Purpose, governance and engagement – why third sector organisations must face the big questions
(A short blog today as it’s already late, it’s Monday and I had some really good comments over the weekend so have already spent an hour on my site!)
We had an interesting session here this morning with a range of people from third sector organisations discussing issues around legitimacy, accountability and public value. The discussion deserves a fuller report but I’ll leave that to Katherine Hudson (who has promised to comment on this post).
Having listened to a wide ranging presentation from Indy Johar of Architecture00 and Joost Beunderman from Demos, and to the case study outlined by Dick Penny who runs the Bristol Watershed Media Centre I suggested that – in thinking about their public value – third sector organisations need to examine three distinct issues:
• Purpose and methods – what are we for and how do we work?
• Governance – how, and to whom, are we accountable?
• Engagement – how do we connect to the people we are supposed to serve?
When organisations are first created the three questions have one answer but through a process of organisational entropy the answers start to diverge. In many organisations (and I have to admit the RSA is sometimes one) the long standing formal structures of accountability can actually impede wider engagement. Other organisations may have gone through major changes in their aims and methods without being sure what this means for how they are governed or how they engage (this is Watershed’s issue).
As I said in a recent blog about membership organisations, many new charities are being set up with minimalist governance structures (akin to a private company). This doesn’t mean they don’t want to consult, engage or be answerable – just that they don’t see this being assisted by a cumbersome or quasi democratic internal governance.
But if a charity or social enterprise is having an impact, if it is receiving public money or acting with a public mandate, isn’t it important that it has robust governance? If an organisation has a long history where do today’s managers and Trustees get the authority to reform that mission?
These are tough questions. They lie behind some of the governance reforms we are putting in place here at the RSA. For too many organisations reforming, and seeking to align governance, purpose and engagement, feels like too much hard and distracting work. But a failure to examine, to modernise and to align will sooner or later undermine any organisation.
Coming clean about membership
Yesterday afternoon saw me in the City leading an NCVO seminar on the future of membership organisations. (I arrived late and, given the name of the venue and the use of blogging and twittering in the seminar, was open to the accusation ‘Taylor couldn’t organise a mash up in The Brewery’.)
From what was a lively session – part of an NCVO/RSA project on membership – three points particularly struck me:
1) Organisations find it very hard to be honest about the task of managing and engaging with their membership.

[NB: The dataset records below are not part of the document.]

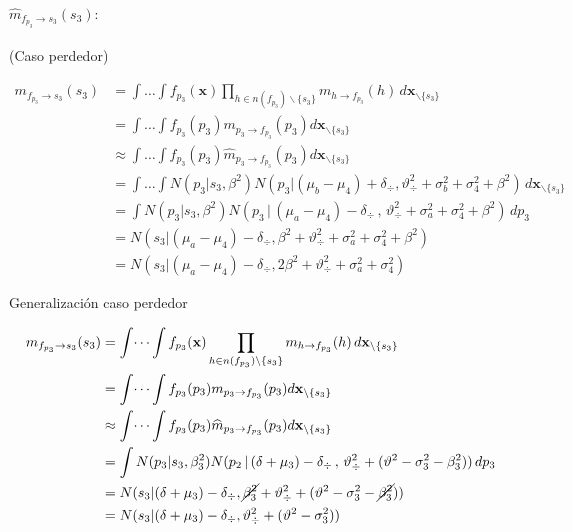 \documentclass[11pt,twoside, spanish]{report} %
\begin{document}
\paragraph{$\widehat{m}_{f_{p_3} \rightarrow s_3}(s_3):$}(Caso perdedor)

\begin{equation}
	\begin{split}
		m_{f_{p_3} \rightarrow s_3}(s_3) & = \int \dots \int f_{p_3}(\textbf{x}) \prod_{h \in n(f_{p_3}) \backslash \{s_3\} } m_{h \rightarrow f_{p_3}}(h) \, d\textbf{x}_{\backslash \{s_3\} }  \\
		&= \int \dots \int f_{p_3}(p_3)m_{p_3 \rightarrow f_{p_3}}(p_3) d\textbf{x}_{\backslash \{s_3\} }  \\
		&\approx \int \dots \int f_{p_3}(p_3)\widehat{m}_{p_3 \rightarrow f_{p_3}}(p_3) d\textbf{x}_{\backslash \{s_3\} }  \\
		&= \int \dots \int N(p_3| s_3, \beta^2)  N( p_3 |  (\mu_b - \mu_4) + \delta_{\div},\vartheta_{\div}^2 + \sigma_b^2 + \sigma_4^2 + \beta^2) \, d\textbf{x}_{\backslash \{s_3\} }\\
		& = \int N(p_3| s_3, \beta^2) N( p_3 \,|\,  (\mu_a - \mu_4) - \delta_{\div}  \,,\,\vartheta_{\div}^2 + \sigma_a^2 + \sigma_4^2 + \beta^2) \, dp_3 \\
		& = N(s_3|(\mu_a - \mu_4) - \delta_{\div}, \beta^2+\vartheta_{\div}^2 + \sigma_a^2 + \sigma_4^2+ \beta^2) \\
		& = N(s_3|(\mu_a - \mu_4) - \delta_{\div}, 2\beta^2+\vartheta_{\div}^2 + \sigma_a^2 + \sigma_4^2 )
	\end{split}
\end{equation}

Generalizaci\'on caso perdedor

\begin{equation}
	\begin{split}
		m_{f_{p_3} \rightarrow s_3}(s_3) & = \int \dots \int f_{p_3}(\textbf{x}) \prod_{h \in n(f_{p_3}) \backslash \{s_3\} } m_{h \rightarrow f_{p_3}}(h) \, d\textbf{x}_{\backslash \{s_3\} }  \\
		&= \int \dots \int f_{p_3}(p_3)m_{p_3 \rightarrow f_{p_3}}(p_3) d\textbf{x}_{\backslash \{s_3\} }  \\
		&\approx \int \dots \int f_{p_3}(p_3)\widehat{m}_{p_3 \rightarrow f_{p_3}}(p_3) d\textbf{x}_{\backslash \{s_3\} }  \\
		&= \int  N(p_3| s_3, \beta_3^2)   N( p_2 \,|\, (\delta + \mu_3) - \delta_{\div}  \,,\,\vartheta_{\div}^2 + (\vartheta^2 - \sigma_3^2 - \beta_3^2)) \, dp_3\\
		&=  N( s_3|   (\delta + \mu_3) - \delta_{\div} , \cancel{\beta_3^2}+\vartheta_{\div}^2 + (\vartheta^2 - \sigma_3^2 - \cancel{\beta_3^2})) \\
		&=  N( s_3|   (\delta + \mu_3) - \delta_{\div} , \vartheta_{\div}^2 + (\vartheta^2 - \sigma_3^2 ))
	\end{split}
\end{equation}
\end{document}
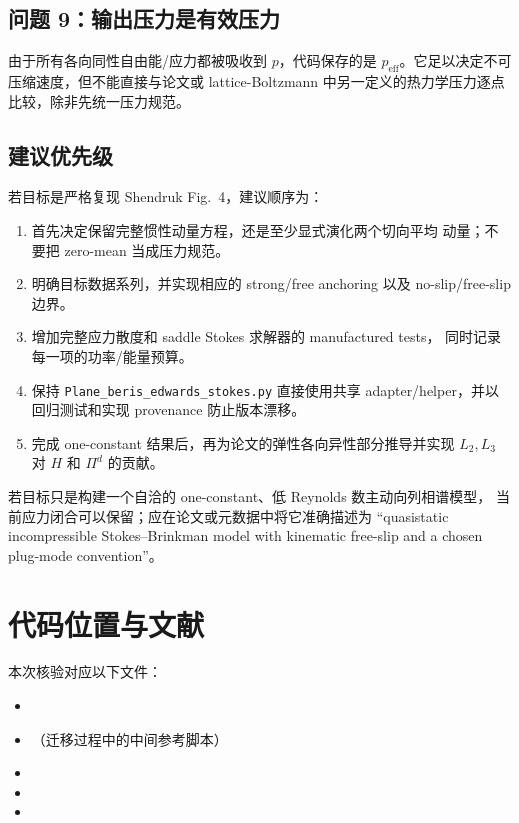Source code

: \documentclass[UTF8,11pt,a4paper]{ctexart}
\begin{document}
\subsection{问题 9：输出压力是有效压力}

由于所有各向同性自由能/应力都被吸收到 $p$，代码保存的是
$p_{\mathrm{eff}}$。它足以决定不可压缩速度，但不能直接与论文或
lattice-Boltzmann 中另一定义的热力学压力逐点比较，除非先统一压力规范。

\subsection{建议优先级}

若目标是严格复现 Shendruk Fig.~4，建议顺序为：
\begin{enumerate}
  \item 首先决定保留完整惯性动量方程，还是至少显式演化两个切向平均
        动量；不要把 zero-mean 当成压力规范。
  \item 明确目标数据系列，并实现相应的 strong/free anchoring 以及
        no-slip/free-slip 边界。
  \item 增加完整应力散度和 saddle Stokes 求解器的 manufactured tests，
        同时记录每一项的功率/能量预算。
  \item 保持 \texttt{Plane\_beris\_edwards\_stokes.py} 直接使用共享
        adapter/helper，并以回归测试和实现 provenance 防止版本漂移。
  \item 完成 one-constant 结果后，再为论文的弹性各向异性部分推导并实现
        $L_2,L_3$ 对 $H$ 和 $\Pi^d$ 的贡献。
\end{enumerate}
若目标只是构建一个自洽的 one-constant、低 Reynolds 数主动向列相谱模型，
当前应力闭合可以保留；应在论文或元数据中将它准确描述为
``quasistatic incompressible Stokes--Brinkman model with kinematic
free-slip and a chosen plug-mode convention''。

\section{代码位置与文献}

本次核验对应以下文件：
\begin{itemize}
  \item {}
  \item {}
        （迁移过程中的中间参考脚本）
  \item {}
  \item {}
  \item {}
\end{itemize}
\end{document}
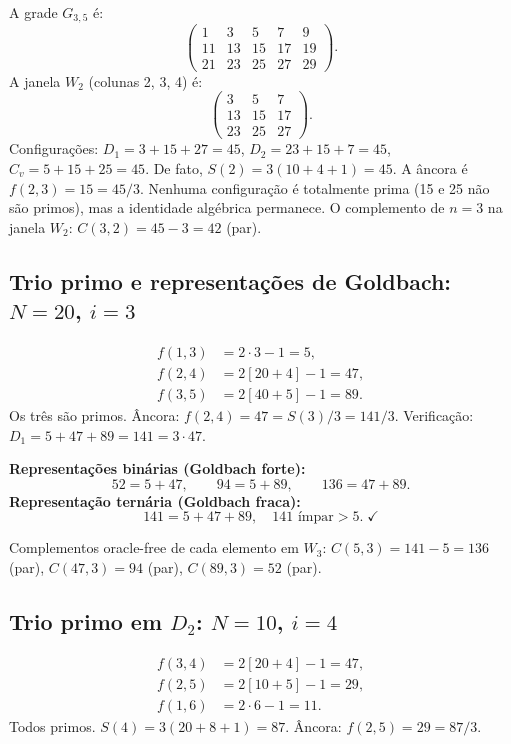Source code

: \documentclass[12pt, a4paper]{article}
\begin{document}
	A grade $G_{3,5}$ é:
	\[
	\begin{pmatrix}
		1  &  3 &  5 &  7 &  9\\
		11 & 13 & 15 & 17 & 19\\
		21 & 23 & 25 & 27 & 29
	\end{pmatrix}.
	\]
	A janela $W_2$ (colunas 2, 3, 4) é:
	\[
	\begin{pmatrix}
		3  &  5 &  7\\
		13 & 15 & 17\\
		23 & 25 & 27
	\end{pmatrix}.
	\]
	Configurações: $D_1=3+15+27=45$, $D_2=23+15+7=45$, $C_v=5+15+25=45$.
	De fato, $S(2)=3(10+4+1)=45$. A âncora é $f(2,3)=15=45/3$. Nenhuma
	configuração é totalmente prima (15 e 25 não são primos), mas a identidade algébrica
	permanece. O complemento de $n=3$ na janela $W_2$: $C(3,2)=45-3=42$ (par).
	
	\subsection{Trio primo e representações de Goldbach: $N=20$, $i=3$}
	
	\begin{align*}
		f(1,3)   &= 2\cdot 3 - 1 = 5,\\
		f(2,4)   &= 2[20+4]-1 = 47,\\
		f(3,5)   &= 2[40+5]-1 = 89.
	\end{align*}
	Os três são primos. Âncora: $f(2,4)=47=S(3)/3=141/3$. Verificação:
	$D_1=5+47+89=141=3\cdot 47$.\checkmark
	
	\medskip\noindent\textbf{Representações binárias (Goldbach forte):}
	\[
	52 = 5+47,\qquad 94 = 5+89,\qquad 136 = 47+89.
	\]
	\textbf{Representação ternária (Goldbach fraca):}
	\[
	141 = 5+47+89,\quad 141\text{ ímpar}>5.\;\checkmark
	\]
	
	Complementos oracle-free de cada elemento em $W_3$:
	$C(5,3)=141-5=136$ (par), $C(47,3)=94$ (par), $C(89,3)=52$ (par).
	
	\subsection{Trio primo em $D_2$: $N=10$, $i=4$}
	
	\begin{align*}
		f(3,4)   &= 2[20+4]-1 = 47,\\
		f(2,5)   &= 2[10+5]-1 = 29,\\
		f(1,6)   &= 2\cdot 6 - 1 = 11.
	\end{align*}
	Todos primos. $S(4)=3(20+8+1)=87$. Âncora: $f(2,5)=29=87/3$.\checkmark
	
\end{document}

It was only after I was very open about how challenging this is at the RSA that other delegates started to open up. It turns out that the issues are very similar in many different types of organisations. Change involves simultaneously confronting barriers (such as activist capture, cumbersome governance and stuffy inward looking cultures), building capacity (finding new ways – particularly on-line – of engaging people) and developing new content propositions (what are we asking members to do and how can we make this an attractive and rewarding proposition).
2) Creating a new culture and set of expectations among members and in the relationship between the centre and localities can be a major, time consuming and resource intensive change management process. Many organisations lack the confidence or resources to confront the issues, so they are continually brushed under the carpet.
3) Very few new charities are creating democratic or quasi democratic membership structures. New philanthropists and social entrepreneurs have seen the hassle that can be involved and tend to plump for much leaner and more centralised forms of governance.
I have written in the past about the need for what I called ‘a new collectivism’. More than ever we need organisations that engage people not just in signing petitions or raising money but in shaping the way the organisation works and what it tries to achieve; this is practical citizenship. But the cultures of too many membership organisations are unsuited to modern expectations and challenges and can be off-putting to, for example, younger people. That’s why this NCVO/RSA project is important not just for the organisations directly involved but for the health of wider civil society.